Check failed: (vals->size()) == (total_val) in KVWorker<Val>::Pull_
SmartAir opened this issue · 1 comments
Hello, I store some push requests from a worker in a list and do not let the server handle these push requests until a certain requirement is satisfied (i.e. not handle the present pull request immediately, block it until a time I set). However, I met an error as below:
[03:19:47] /home/xiongzi/mxnet/dmlc-core/include/dmlc/logging.h:235: [03:19:47] /home/xiongzi/mxnet/ps-lite/include/ps/kv_app.h:579: Check failed: (vals->size()) == (total_val)
terminate called after throwing an instance of 'dmlc::Error'
what(): [03:19:47] /home/xiongzi/mxnet/ps-lite/include/ps/kv_app.h:579: Check failed: (vals->size()) == (total_val)

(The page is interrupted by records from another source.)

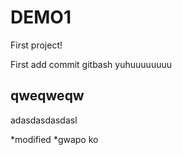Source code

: # DEMO1

First project!

First add commit gitbash yuhuuuuuuuu

## qweqweqw

adasdasdasdasl

*modified
*gwapo ko
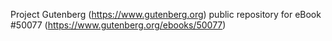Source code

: Project Gutenberg (https://www.gutenberg.org) public repository for
eBook #50077 (https://www.gutenberg.org/ebooks/50077)
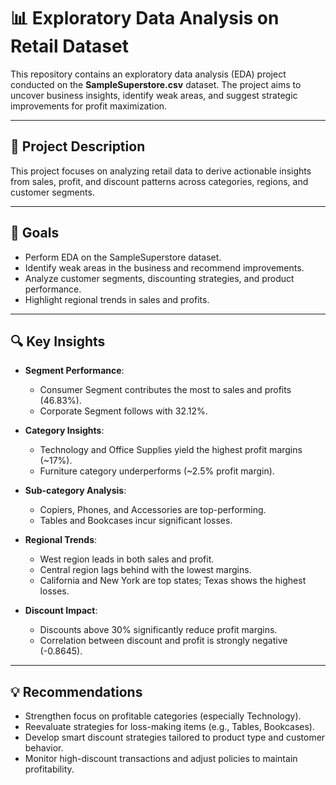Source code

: # 📊 Exploratory Data Analysis on Retail Dataset

This repository contains an exploratory data analysis (EDA) project conducted on the **SampleSuperstore.csv** dataset. The project aims to uncover business insights, identify weak areas, and suggest strategic improvements for profit maximization.

---

## 📄 Project Description

This project focuses on analyzing retail data to derive actionable insights from sales, profit, and discount patterns across categories, regions, and customer segments.

---

## 🎯 Goals

- Perform EDA on the SampleSuperstore dataset.
- Identify weak areas in the business and recommend improvements.
- Analyze customer segments, discounting strategies, and product performance.
- Highlight regional trends in sales and profits.

---

## 🔍 Key Insights

- **Segment Performance**:  
  - Consumer Segment contributes the most to sales and profits (46.83%).  
  - Corporate Segment follows with 32.12%.

- **Category Insights**:  
  - Technology and Office Supplies yield the highest profit margins (~17%).  
  - Furniture category underperforms (~2.5% profit margin).

- **Sub-category Analysis**:  
  - Copiers, Phones, and Accessories are top-performing.  
  - Tables and Bookcases incur significant losses.

- **Regional Trends**:  
  - West region leads in both sales and profit.  
  - Central region lags behind with the lowest margins.  
  - California and New York are top states; Texas shows the highest losses.

- **Discount Impact**:  
  - Discounts above 30% significantly reduce profit margins.  
  - Correlation between discount and profit is strongly negative (-0.8645).

---

## 💡 Recommendations

- Strengthen focus on profitable categories (especially Technology).
- Reevaluate strategies for loss-making items (e.g., Tables, Bookcases).
- Develop smart discount strategies tailored to product type and customer behavior.
- Monitor high-discount transactions and adjust policies to maintain profitability.



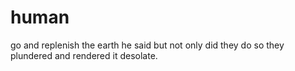 # human

go and replenish the earth he said
but not only did they do so
they plundered and rendered it desolate.
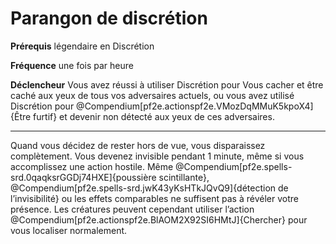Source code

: # Parangon de discrétion

<p><strong>Prérequis</strong> légendaire en Discrétion</p>
<p><strong>Fréquence</strong> une fois par heure</p>
<p><strong>Déclencheur</strong> Vous avez réussi à utiliser Discrétion pour Vous cacher et être caché aux yeux de tous vos adversaires actuels, ou vous avez utilisé Discrétion pour @Compendium[pf2e.actionspf2e.VMozDqMMuK5kpoX4]{Être furtif} et devenir non détecté aux yeux de ces adversaires.</p>
<hr>
<p>Quand vous décidez de rester hors de vue, vous disparaissez complètement. Vous devenez invisible pendant 1 minute, même si vous accomplissez une action hostile. Même @Compendium[pf2e.spells-srd.0qaqksrGGDj74HXE]{poussière scintillante}, @Compendium[pf2e.spells-srd.jwK43yKsHTkJQvQ9]{détection de l’invisibilité} ou les effets comparables ne suffisent pas à révéler votre présence. Les créatures peuvent cependant utiliser l’action @Compendium[pf2e.actionspf2e.BlAOM2X92SI6HMtJ]{Chercher} pour vous localiser normalement.</p>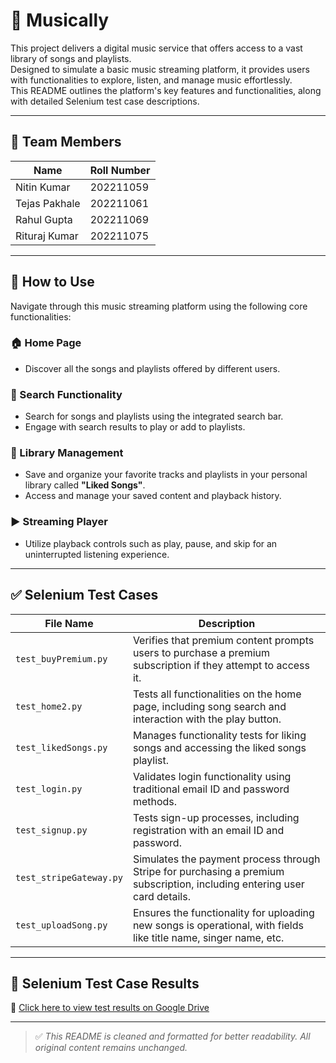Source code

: # 🎵 Musically

This project delivers a digital music service that offers access to a vast library of songs and playlists.  
Designed to simulate a basic music streaming platform, it provides users with functionalities to explore, listen, and manage music effortlessly.  
This README outlines the platform's key features and functionalities, along with detailed Selenium test case descriptions.

---

## 👥 Team Members

| Name          | Roll Number |
|---------------|-------------|
| Nitin Kumar   | 202211059   |
| Tejas Pakhale | 202211061   |
| Rahul Gupta   | 202211069   |
| Rituraj Kumar | 202211075   |

---

## 🚀 How to Use

Navigate through this music streaming platform using the following core functionalities:

### 🏠 Home Page
- Discover all the songs and playlists offered by different users.

### 🔎 Search Functionality
- Search for songs and playlists using the integrated search bar.
- Engage with search results to play or add to playlists.

### 🎵 Library Management
- Save and organize your favorite tracks and playlists in your personal library called **"Liked Songs"**.
- Access and manage your saved content and playback history.

### ▶️ Streaming Player
- Utilize playback controls such as play, pause, and skip for an uninterrupted listening experience.

---

## ✅ Selenium Test Cases

| File Name              | Description |
|------------------------|-------------|
| `test_buyPremium.py`   | Verifies that premium content prompts users to purchase a premium subscription if they attempt to access it. |
| `test_home2.py`        | Tests all functionalities on the home page, including song search and interaction with the play button. |
| `test_likedSongs.py`   | Manages functionality tests for liking songs and accessing the liked songs playlist. |
| `test_login.py`        | Validates login functionality using traditional email ID and password methods. |
| `test_signup.py`       | Tests sign-up processes, including registration with an email ID and password. |
| `test_stripeGateway.py`| Simulates the payment process through Stripe for purchasing a premium subscription, including entering user card details. |
| `test_uploadSong.py`   | Ensures the functionality for uploading new songs is operational, with fields like title name, singer name, etc. |

---

## 📁 Selenium Test Case Results

🔗 [Click here to view test results on Google Drive](https://drive.google.com/drive/u/1/folders/1zwbG34lRJqtItdP0490yzC4Fvq5ncl7R?q=sharedwith:public%20parent:1zwbG34lRJqtItdP0490yzC4Fvq5ncl7R)

---

> ✅ *This README is cleaned and formatted for better readability. All original content remains unchanged.*

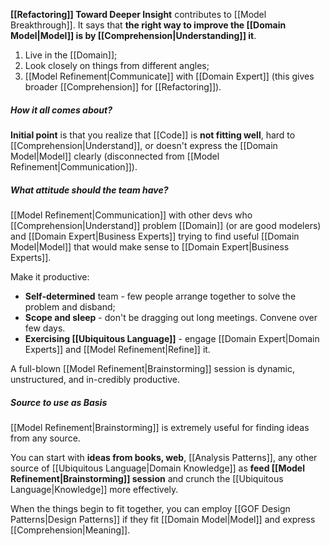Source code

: **[[Refactoring]] Toward Deeper Insight** contributes to [[Model Breakthrough]]. It says that **the right way to improve the [[Domain Model|Model]] is by [[Comprehension|Understanding]] it**.

1. Live in the [[Domain]];
2. Look closely on things from different angles;
3. [[Model Refinement|Communicate]] with [[Domain Expert]] (this gives broader [[Comprehension]] for [[Refactoring]]).

##### How it all comes about?

**Initial point** is that you realize that [[Code]] is **not fitting well**, hard to [[Comprehension|Understand]], or doesn't express the [[Domain Model|Model]] clearly (disconnected from [[Model Refinement|Communication]]). 

##### What attitude should the team have?

[[Model Refinement|Communication]] with other devs who [[Comprehension|Understand]] problem [[Domain]] (or are good modelers) and [[Domain Expert|Business Experts]] trying to find useful [[Domain Model|Model]] that would make sense to [[Domain Expert|Business Experts]].

Make it productive:
- **Self-determined** team - few people arrange together to solve the problem and disband;
- **Scope and sleep** - don't be dragging out long meetings. Convene over few days.
- **Exercising [[Ubiquitous Language]]** - engage [[Domain Expert|Domain Experts]] and [[Model Refinement|Refine]] it.

A full-blown [[Model Refinement|Brainstorming]] session is dynamic, unstructured, and in-credibly productive.

##### Source to use as Basis

[[Model Refinement|Brainstorming]] is extremely useful for finding ideas from any source.

You can start with **ideas from books, web**, [[Analysis Patterns]], any other source of [[Ubiquitous Language|Domain Knowledge]] as **feed [[Model Refinement|Brainstorming]] session** and crunch the [[Ubiquitous Language|Knowledge]] more effectively.

When the things begin to fit together, you can employ [[GOF Design Patterns|Design Patterns]] if they fit [[Domain Model|Model]] and express [[Comprehension|Meaning]].

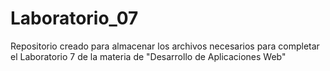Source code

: # Laboratorio_07
Repositorio creado para almacenar los archivos necesarios para completar el Laboratorio 7 de la materia de "Desarrollo de Aplicaciones Web"

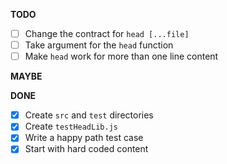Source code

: **TODO**
- [ ] Change the contract for `head [...file]`
- [ ] Take argument for the `head` function
- [ ] Make `head` work for more than one line content
 
**MAYBE**

**DONE**
- [x] Create `src` and `test` directories
- [x] Create `testHeadLib.js`
- [x] Write a happy path test case
- [x] Start with hard coded content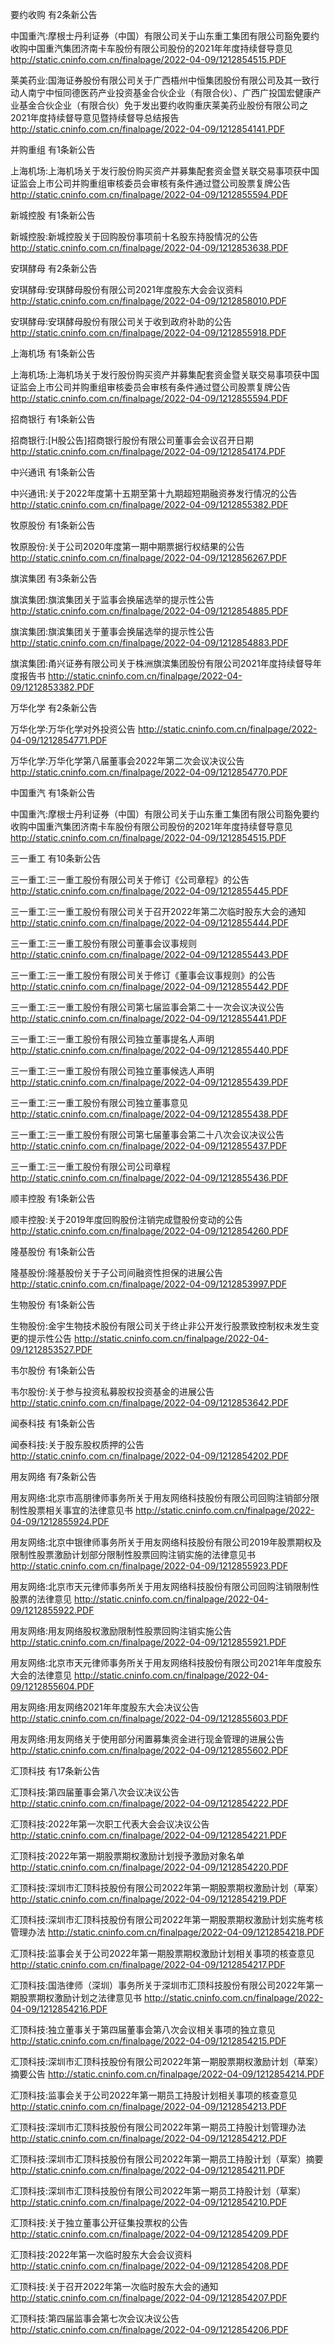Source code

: 要约收购 有2条新公告 

中国重汽:摩根士丹利证券（中国）有限公司关于山东重工集团有限公司豁免要约收购中国重汽集团济南卡车股份有限公司股份的2021年年度持续督导意见 http://static.cninfo.com.cn/finalpage/2022-04-09/1212854515.PDF 

莱美药业:国海证券股份有限公司关于广西梧州中恒集团股份有限公司及其一致行动人南宁中恒同德医药产业投资基金合伙企业（有限合伙）、广西广投国宏健康产业基金合伙企业（有限合伙）免于发出要约收购重庆莱美药业股份有限公司之2021年度持续督导意见暨持续督导总结报告 http://static.cninfo.com.cn/finalpage/2022-04-09/1212854141.PDF 

并购重组 有1条新公告 

上海机场:上海机场关于发行股份购买资产并募集配套资金暨关联交易事项获中国证监会上市公司并购重组审核委员会审核有条件通过暨公司股票复牌公告 http://static.cninfo.com.cn/finalpage/2022-04-09/1212855594.PDF 

新城控股 有1条新公告 

新城控股:新城控股关于回购股份事项前十名股东持股情况的公告 http://static.cninfo.com.cn/finalpage/2022-04-09/1212853638.PDF 

安琪酵母 有2条新公告 

安琪酵母:安琪酵母股份有限公司2021年度股东大会会议资料 http://static.cninfo.com.cn/finalpage/2022-04-09/1212858010.PDF 

安琪酵母:安琪酵母股份有限公司关于收到政府补助的公告 http://static.cninfo.com.cn/finalpage/2022-04-09/1212855918.PDF 

上海机场 有1条新公告 

上海机场:上海机场关于发行股份购买资产并募集配套资金暨关联交易事项获中国证监会上市公司并购重组审核委员会审核有条件通过暨公司股票复牌公告 http://static.cninfo.com.cn/finalpage/2022-04-09/1212855594.PDF 

招商银行 有1条新公告 

招商银行:[H股公告]招商银行股份有限公司董事会会议召开日期 http://static.cninfo.com.cn/finalpage/2022-04-09/1212854174.PDF 

中兴通讯 有1条新公告 

中兴通讯:关于2022年度第十五期至第十九期超短期融资券发行情况的公告 http://static.cninfo.com.cn/finalpage/2022-04-09/1212855382.PDF 

牧原股份 有1条新公告 

牧原股份:关于公司2020年度第一期中期票据行权结果的公告 http://static.cninfo.com.cn/finalpage/2022-04-09/1212856267.PDF 

旗滨集团 有3条新公告 

旗滨集团:旗滨集团关于监事会换届选举的提示性公告 http://static.cninfo.com.cn/finalpage/2022-04-09/1212854885.PDF 

旗滨集团:旗滨集团关于董事会换届选举的提示性公告 http://static.cninfo.com.cn/finalpage/2022-04-09/1212854883.PDF 

旗滨集团:甬兴证券有限公司关于株洲旗滨集团股份有限公司2021年度持续督导年度报告书 http://static.cninfo.com.cn/finalpage/2022-04-09/1212853382.PDF 

万华化学 有2条新公告 

万华化学:万华化学对外投资公告 http://static.cninfo.com.cn/finalpage/2022-04-09/1212854771.PDF 

万华化学:万华化学第八届董事会2022年第二次会议决议公告 http://static.cninfo.com.cn/finalpage/2022-04-09/1212854770.PDF 

中国重汽 有1条新公告 

中国重汽:摩根士丹利证券（中国）有限公司关于山东重工集团有限公司豁免要约收购中国重汽集团济南卡车股份有限公司股份的2021年年度持续督导意见 http://static.cninfo.com.cn/finalpage/2022-04-09/1212854515.PDF 

三一重工 有10条新公告 

三一重工:三一重工股份有限公司关于修订《公司章程》的公告 http://static.cninfo.com.cn/finalpage/2022-04-09/1212855445.PDF 

三一重工:三一重工股份有限公司关于召开2022年第二次临时股东大会的通知 http://static.cninfo.com.cn/finalpage/2022-04-09/1212855444.PDF 

三一重工:三一重工股份有限公司董事会议事规则 http://static.cninfo.com.cn/finalpage/2022-04-09/1212855443.PDF 

三一重工:三一重工股份有限公司关于修订《董事会议事规则》的公告 http://static.cninfo.com.cn/finalpage/2022-04-09/1212855442.PDF 

三一重工:三一重工股份有限公司第七届监事会第二十一次会议决议公告 http://static.cninfo.com.cn/finalpage/2022-04-09/1212855441.PDF 

三一重工:三一重工股份有限公司独立董事提名人声明 http://static.cninfo.com.cn/finalpage/2022-04-09/1212855440.PDF 

三一重工:三一重工股份有限公司独立董事候选人声明 http://static.cninfo.com.cn/finalpage/2022-04-09/1212855439.PDF 

三一重工:三一重工股份有限公司独立董事意见 http://static.cninfo.com.cn/finalpage/2022-04-09/1212855438.PDF 

三一重工:三一重工股份有限公司第七届董事会第二十八次会议决议公告 http://static.cninfo.com.cn/finalpage/2022-04-09/1212855437.PDF 

三一重工:三一重工股份有限公司公司章程 http://static.cninfo.com.cn/finalpage/2022-04-09/1212855436.PDF 

顺丰控股 有1条新公告 

顺丰控股:关于2019年度回购股份注销完成暨股份变动的公告 http://static.cninfo.com.cn/finalpage/2022-04-09/1212854260.PDF 

隆基股份 有1条新公告 

隆基股份:隆基股份关于子公司间融资性担保的进展公告 http://static.cninfo.com.cn/finalpage/2022-04-09/1212853997.PDF 

生物股份 有1条新公告 

生物股份:金宇生物技术股份有限公司关于终止非公开发行股票致控制权未发生变更的提示性公告 http://static.cninfo.com.cn/finalpage/2022-04-09/1212853527.PDF 

韦尔股份 有1条新公告 

韦尔股份:关于参与投资私募股权投资基金的进展公告 http://static.cninfo.com.cn/finalpage/2022-04-09/1212853642.PDF 

闻泰科技 有1条新公告 

闻泰科技:关于股东股权质押的公告 http://static.cninfo.com.cn/finalpage/2022-04-09/1212854202.PDF 

用友网络 有7条新公告 

用友网络:北京市高朋律师事务所关于用友网络科技股份有限公司回购注销部分限制性股票相关事宜的法律意见书 http://static.cninfo.com.cn/finalpage/2022-04-09/1212855924.PDF 

用友网络:北京中银律师事务所关于用友网络科技股份有限公司2019年股票期权及限制性股票激励计划部分限制性股票回购注销实施的法律意见书 http://static.cninfo.com.cn/finalpage/2022-04-09/1212855923.PDF 

用友网络:北京市天元律师事务所关于用友网络科技股份有限公司回购注销限制性股票的法律意见 http://static.cninfo.com.cn/finalpage/2022-04-09/1212855922.PDF 

用友网络:用友网络股权激励限制性股票回购注销实施公告 http://static.cninfo.com.cn/finalpage/2022-04-09/1212855921.PDF 

用友网络:北京市天元律师事务所关于用友网络科技股份有限公司2021年年度股东大会的法律意见 http://static.cninfo.com.cn/finalpage/2022-04-09/1212855604.PDF 

用友网络:用友网络2021年年度股东大会决议公告 http://static.cninfo.com.cn/finalpage/2022-04-09/1212855603.PDF 

用友网络:用友网络关于使用部分闲置募集资金进行现金管理的进展公告 http://static.cninfo.com.cn/finalpage/2022-04-09/1212855602.PDF 

汇顶科技 有17条新公告 

汇顶科技:第四届董事会第八次会议决议公告 http://static.cninfo.com.cn/finalpage/2022-04-09/1212854222.PDF 

汇顶科技:2022年第一次职工代表大会会议决议公告 http://static.cninfo.com.cn/finalpage/2022-04-09/1212854221.PDF 

汇顶科技:2022年第一期股票期权激励计划授予激励对象名单 http://static.cninfo.com.cn/finalpage/2022-04-09/1212854220.PDF 

汇顶科技:深圳市汇顶科技股份有限公司2022年第一期股票期权激励计划（草案） http://static.cninfo.com.cn/finalpage/2022-04-09/1212854219.PDF 

汇顶科技:深圳市汇顶科技股份有限公司2022年第一期股票期权激励计划实施考核管理办法 http://static.cninfo.com.cn/finalpage/2022-04-09/1212854218.PDF 

汇顶科技:监事会关于公司2022年第一期股票期权激励计划相关事项的核查意见 http://static.cninfo.com.cn/finalpage/2022-04-09/1212854217.PDF 

汇顶科技:国浩律师（深圳）事务所关于深圳市汇顶科技股份有限公司2022年第一期股票期权激励计划之法律意见书 http://static.cninfo.com.cn/finalpage/2022-04-09/1212854216.PDF 

汇顶科技:独立董事关于第四届董事会第八次会议相关事项的独立意见 http://static.cninfo.com.cn/finalpage/2022-04-09/1212854215.PDF 

汇顶科技:深圳市汇顶科技股份有限公司2022年第一期股票期权激励计划（草案）摘要公告 http://static.cninfo.com.cn/finalpage/2022-04-09/1212854214.PDF 

汇顶科技:监事会关于公司2022年第一期员工持股计划相关事项的核查意见 http://static.cninfo.com.cn/finalpage/2022-04-09/1212854213.PDF 

汇顶科技:深圳市汇顶科技股份有限公司2022年第一期员工持股计划管理办法 http://static.cninfo.com.cn/finalpage/2022-04-09/1212854212.PDF 

汇顶科技:深圳市汇顶科技股份有限公司2022年第一期员工持股计划（草案）摘要 http://static.cninfo.com.cn/finalpage/2022-04-09/1212854211.PDF 

汇顶科技:深圳市汇顶科技股份有限公司2022年第一期员工持股计划（草案） http://static.cninfo.com.cn/finalpage/2022-04-09/1212854210.PDF 

汇顶科技:关于独立董事公开征集投票权的公告 http://static.cninfo.com.cn/finalpage/2022-04-09/1212854209.PDF 

汇顶科技:2022年第一次临时股东大会会议资料 http://static.cninfo.com.cn/finalpage/2022-04-09/1212854208.PDF 

汇顶科技:关于召开2022年第一次临时股东大会的通知 http://static.cninfo.com.cn/finalpage/2022-04-09/1212854207.PDF 

汇顶科技:第四届监事会第七次会议决议公告 http://static.cninfo.com.cn/finalpage/2022-04-09/1212854206.PDF 

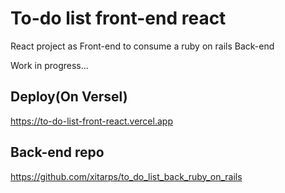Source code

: # To-do list front-end react

React project as Front-end to consume a ruby on rails Back-end

Work in progress...

## Deploy(On Versel)

https://to-do-list-front-react.vercel.app

## Back-end repo

https://github.com/xitarps/to_do_list_back_ruby_on_rails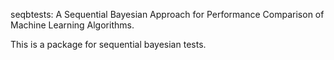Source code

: seqbtests: A Sequential Bayesian Approach for Performance Comparison of Machine Learning Algorithms. 

This is a package for sequential bayesian tests. 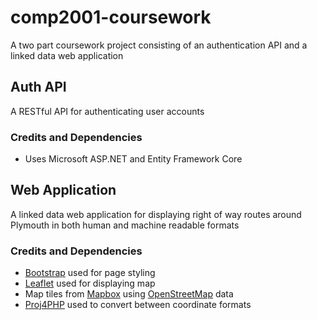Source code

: # comp2001-coursework
A two part coursework project consisting of an authentication API and a linked data web application

## Auth API
A RESTful API for authenticating user accounts

### Credits and Dependencies
- Uses Microsoft ASP.NET and Entity Framework Core

## Web Application
A linked data web application for displaying right of way routes around Plymouth in both human and machine readable formats

### Credits and Dependencies
- [Bootstrap](https://getbootstrap.com/) used for page styling
- [Leaflet](https://leafletjs.com/) used for displaying map
- Map tiles from [Mapbox](https://www.mapbox.com/) using [OpenStreetMap](https://www.openstreetmap.org/copyright) data
- [Proj4PHP](https://github.com/proj4php/proj4php) used to convert between coordinate formats

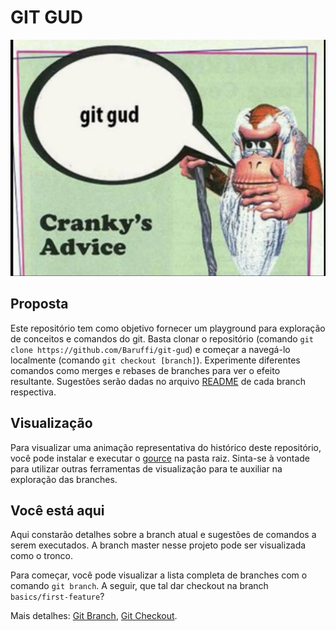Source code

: # GIT GUD

![Git Gud Meme](images/ca-git-gud.jpg)

## Proposta

Este repositório tem como objetivo fornecer um playground para exploração de conceitos e comandos do git. Basta clonar o repositório (comando `git clone https://github.com/Baruffi/git-gud`) e começar a navegá-lo localmente (comando `git checkout [branch]`). Experimente diferentes comandos como merges e rebases de branches para ver o efeito resultante. Sugestões serão dadas no arquivo [README](README.md) de cada branch respectiva.

## Visualização

Para visualizar uma animação representativa do histórico deste repositório, você pode instalar e executar o [gource](https://gource.io) na pasta raiz. Sinta-se à vontade para utilizar outras ferramentas de visualização para te auxiliar na exploração das branches.

## Você está aqui

Aqui constarão detalhes sobre a branch atual e sugestões de comandos a serem executados. A branch master nesse projeto pode ser visualizada como o tronco.

Para começar, você pode visualizar a lista completa de branches com o comando `git branch`. A seguir, que tal dar checkout na branch `basics/first-feature`?

Mais detalhes: [Git Branch](https://git-scm.com/docs/git-branch), [Git Checkout](https://git-scm.com/docs/git-checkout).
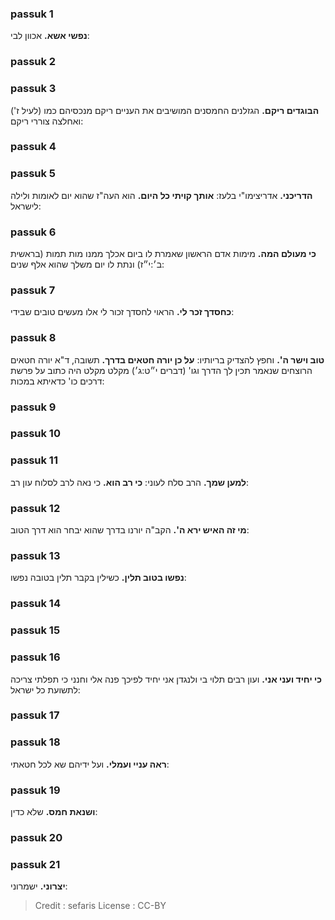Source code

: 
### passuk 1
<b>נפשי אשא.</b> אכוון לבי:

### passuk 2

### passuk 3
<b>הבוגדים ריקם.</b> הגזלנים החמסנים המושיבים את העניים ריקם מנכסיהם כמו (לעיל ז') ואחלצה צוררי ריקם:

### passuk 4

### passuk 5
<b>הדריכני.</b> אדריצימו"י בלעז:
<b>אותך קויתי כל היום.</b> הוא העה"ז שהוא יום לאומות ולילה לישראל:

### passuk 6
<b>כי מעולם המה.</b> מימות אדם הראשון שאמרת לו ביום אכלך ממנו מות תמות (בראשית ב׳:י״ז) ונתת לו יום משלך שהוא אלף שנים:

### passuk 7
<b>כחסדך זכר לי.</b> הראוי לחסדך זכור לי אלו מעשים טובים שבידי:

### passuk 8
<b>טוב וישר ה'.</b> וחפץ להצדיק בריותיו:
<b>על כן יורה חטאים בדרך.</b> תשובה, ד"א יורה חטאים הרוצחים שנאמר תכין לך הדרך וגו' (דברים י״ט:ג׳) מקלט מקלט היה כתוב על פרשת דרכים כו' כדאיתא במכות:

### passuk 9

### passuk 10

### passuk 11
<b>למען שמך.</b> הרב סלח לעוני:
<b>כי רב הוא.</b> כי נאה לרב לסלוח עון רב:

### passuk 12
<b>מי זה האיש ירא ה'.</b> הקב"ה יורנו בדרך שהוא יבחר הוא דרך הטוב:

### passuk 13
<b>נפשו בטוב תלין.</b> כשילין בקבר תלין בטובה נפשו:

### passuk 14

### passuk 15

### passuk 16
<b>כי יחיד ועני אני.</b> ועון רבים תלוי בי ולנגדן אני יחיד לפיכך פנה אלי וחנני כי תפלתי צריכה לתשועת כל ישראל:

### passuk 17

### passuk 18
<b>ראה עניי ועמלי.</b> ועל ידיהם שא לכל חטאתי:

### passuk 19
<b>ושנאת חמס.</b> שלא כדין:

### passuk 20

### passuk 21
<b>יצרוני.</b> ישמרוני:

>Credit : sefaris
>License : CC-BY
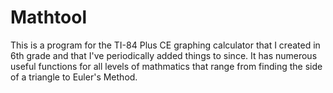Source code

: # Mathtool
This is a program for the TI-84 Plus CE graphing calculator that I created in 6th grade and that I've periodically added things to since. It has numerous useful functions for all levels of mathmatics that range from finding the side of a triangle to Euler's Method.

I feel puzzled about the code that raises the error in int KVWorker<Val>::Pull_
:
CHECK_EQ(vals->size(), total_val);
Could someone please explain this sentence of code for me?
vals->size()
refers to the the size of values in the present pull request, and the total_val
refers to the total size of all values of the pull request's timestamp? (Plz point out my mistake if I says something wrong)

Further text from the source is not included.